Work to be completed | Your output should reproduce each entry exactly, with none of its pictures.

(Dataset records)
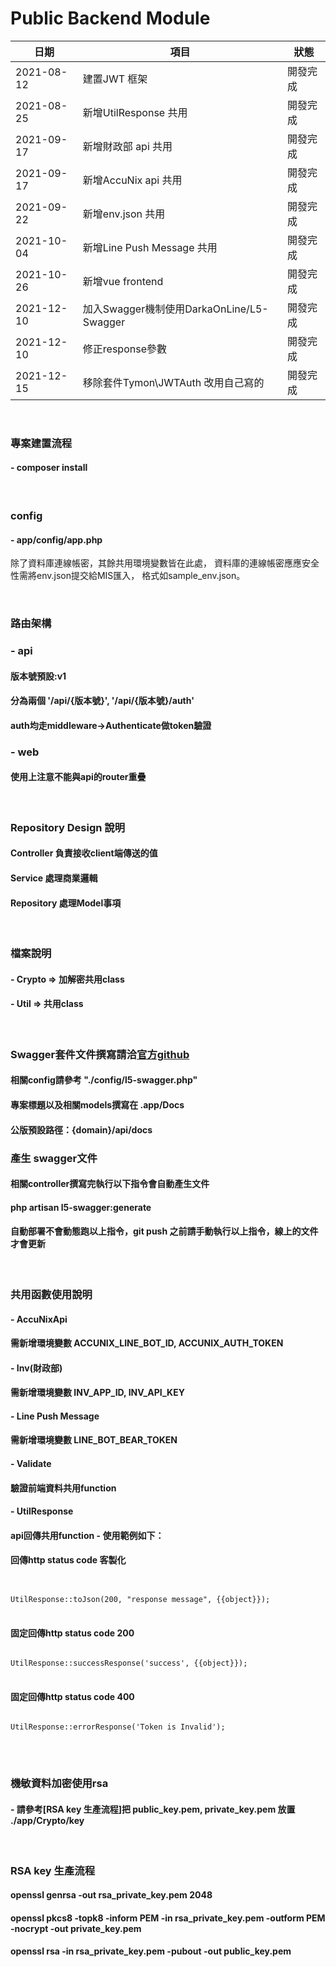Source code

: # Public Backend Module
| 日期        | 項目                      | 狀態    |
| ---------- | ------------------------- | ------ |
| 2021-08-12 | 建置JWT 框架               | 開發完成 |
| 2021-08-25 | 新增UtilResponse 共用      | 開發完成 |
| 2021-09-17 | 新增財政部 api 共用         | 開發完成 |
| 2021-09-17 | 新增AccuNix api 共用       | 開發完成 |
| 2021-09-22 | 新增env.json 共用          | 開發完成 |
| 2021-10-04 | 新增Line Push Message 共用 | 開發完成 |
| 2021-10-26 | 新增vue frontend           | 開發完成 |
| 2021-12-10 | 加入Swagger機制使用DarkaOnLine/L5-Swagger             | 開發完成 |
| 2021-12-10 | 修正response參數            | 開發完成 |
| 2021-12-15 | 移除套件Tymon\JWTAuth 改用自己寫的       | 開發完成 |

<br>

### 專案建置流程
#### - composer install

<br>

### config
#### - app/config/app.php
除了資料庫連線帳密，其餘共用環境變數皆在此處，
資料庫的連線帳密應應安全性需將env.json提交給MIS匯入，
格式如sample_env.json。

<br>

### 路由架構
### - api
#### 版本號預設:v1
#### 分為兩個 '/api/{版本號}', '/api/{版本號}/auth'<br>
#### auth均走middleware->Authenticate做token驗證<br>
### - web
#### 使用上注意不能與api的router重疊

<br>

### Repository Design 說明
#### Controller 負責接收client端傳送的值
#### Service 處理商業邏輯
#### Repository 處理Model事項

<br>

### 檔案說明
#### - Crypto => 加解密共用class
#### - Util => 共用class

<br>

### Swagger套件文件撰寫請洽[官方github](https://github.com/DarkaOnLine/L5-Swagger)
#### 相關config請參考 "./config/l5-swagger.php"
#### 專案標題以及相關models撰寫在 .app/Docs
#### 公版預設路徑：{domain}/api/docs

### 產生 swagger文件
#### 相關controller撰寫完執行以下指令會自動產生文件
#### php artisan l5-swagger:generate
#### 自動部署不會動態跑以上指令，git push 之前請手動執行以上指令，線上的文件才會更新

<br>

### 共用函數使用說明
#### - AccuNixApi
#### 需新增環境變數 ACCUNIX_LINE_BOT_ID, ACCUNIX_AUTH_TOKEN
#### - Inv(財政部)
#### 需新增環境變數 INV_APP_ID, INV_API_KEY
#### - Line Push Message
#### 需新增環境變數 LINE_BOT_BEAR_TOKEN
#### - Validate
#### 驗證前端資料共用function
#### - UtilResponse
#### api回傳共用function - 使用範例如下：
#### 回傳http status code 客製化
<pre>
<code>

UtilResponse::toJson(200, "response message", {{object}});
</code>
</pre>
#### 固定回傳http status code 200
<pre>
<code>
UtilResponse::successResponse('success', {{object}});
</code>
</pre>
#### 固定回傳http status code 400
<pre>
<code>
UtilResponse::errorResponse('Token is Invalid');
</code>
</pre>

<br>

### 機敏資料加密使用rsa<br>
#### - 請參考[RSA key 生產流程]把 public_key.pem, private_key.pem 放置 ./app/Crypto/key<br>

<br>

### RSA key 生產流程
#### openssl genrsa -out rsa_private_key.pem 2048<br>
#### openssl pkcs8 -topk8 -inform PEM -in rsa_private_key.pem -outform PEM -nocrypt -out private_key.pem<br>
#### openssl rsa -in rsa_private_key.pem -pubout -out public_key.pem

<br>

Result of this task |
Source code

: # Public Backend Module
| 日期        | 項目                      | 狀態    |
| ---------- | ------------------------- | ------ |
| 2021-08-12 | 建置JWT 框架               | 開發完成 |
| 2021-08-25 | 新增UtilResponse 共用      | 開發完成 |
| 2021-09-17 | 新增財政部 api 共用         | 開發完成 |
| 2021-09-17 | 新增AccuNix api 共用       | 開發完成 |
| 2021-09-22 | 新增env.json 共用          | 開發完成 |
| 2021-10-04 | 新增Line Push Message 共用 | 開發完成 |
| 2021-10-26 | 新增vue frontend           | 開發完成 |
| 2021-12-10 | 加入Swagger機制使用DarkaOnLine/L5-Swagger             | 開發完成 |
| 2021-12-10 | 修正response參數            | 開發完成 |
| 2021-12-15 | 移除套件Tymon\JWTAuth 改用自己寫的       | 開發完成 |

<br>

### 專案建置流程
#### - composer install

<br>

### config
#### - app/config/app.php
除了資料庫連線帳密，其餘共用環境變數皆在此處，
資料庫的連線帳密應應安全性需將env.json提交給MIS匯入，
格式如sample_env.json。

<br>

### 路由架構
### - api
#### 版本號預設:v1
#### 分為兩個 '/api/{版本號}', '/api/{版本號}/auth'<br>
#### auth均走middleware->Authenticate做token驗證<br>
### - web
#### 使用上注意不能與api的router重疊

<br>

### Repository Design 說明
#### Controller 負責接收client端傳送的值
#### Service 處理商業邏輯
#### Repository 處理Model事項

<br>

### 檔案說明
#### - Crypto => 加解密共用class
#### - Util => 共用class

<br>

### Swagger套件文件撰寫請洽[官方github](https://github.com/DarkaOnLine/L5-Swagger)
#### 相關config請參考 "./config/l5-swagger.php"
#### 專案標題以及相關models撰寫在 .app/Docs
#### 公版預設路徑：{domain}/api/docs

### 產生 swagger文件
#### 相關controller撰寫完執行以下指令會自動產生文件
#### php artisan l5-swagger:generate
#### 自動部署不會動態跑以上指令，git push 之前請手動執行以上指令，線上的文件才會更新

<br>

### 共用函數使用說明
#### - AccuNixApi
#### 需新增環境變數 ACCUNIX_LINE_BOT_ID, ACCUNIX_AUTH_TOKEN
#### - Inv(財政部)
#### 需新增環境變數 INV_APP_ID, INV_API_KEY
#### - Line Push Message
#### 需新增環境變數 LINE_BOT_BEAR_TOKEN
#### - Validate
#### 驗證前端資料共用function
#### - UtilResponse
#### api回傳共用function - 使用範例如下：
#### 回傳http status code 客製化
<pre>
<code>

UtilResponse::toJson(200, "response message", {{object}});
</code>
</pre>
#### 固定回傳http status code 200
<pre>
<code>
UtilResponse::successResponse('success', {{object}});
</code>
</pre>
#### 固定回傳http status code 400
<pre>
<code>
UtilResponse::errorResponse('Token is Invalid');
</code>
</pre>

<br>

### 機敏資料加密使用rsa<br>
#### - 請參考[RSA key 生產流程]把 public_key.pem, private_key.pem 放置 ./app/Crypto/key<br>

<br>

### RSA key 生產流程
#### openssl genrsa -out rsa_private_key.pem 2048<br>
#### openssl pkcs8 -topk8 -inform PEM -in rsa_private_key.pem -outform PEM -nocrypt -out private_key.pem<br>
#### openssl rsa -in rsa_private_key.pem -pubout -out public_key.pem

<br>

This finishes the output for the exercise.